→ **Activity**: Output only the lines that run from the one with "Wordle created in" to the final line of the material, exactly as they are written.

──────── Data for this task ────────

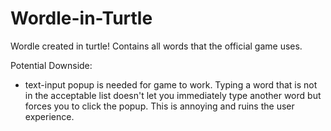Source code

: # Wordle-in-Turtle

Wordle created in turtle! Contains all words that the official game uses.

Potential Downside:
- text-input popup is needed for game to work. Typing a word that is not in the acceptable list doesn't let you immediately type another word but forces you to click the popup. This is annoying and ruins the user experience.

────────

→ **Answer space**:
Wordle created in turtle! Contains all words that the official game uses.

Potential Downside:
- text-input popup is needed for game to work. Typing a word that is not in the acceptable list doesn't let you immediately type another word but forces you to click the popup. This is annoying and ruins the user experience.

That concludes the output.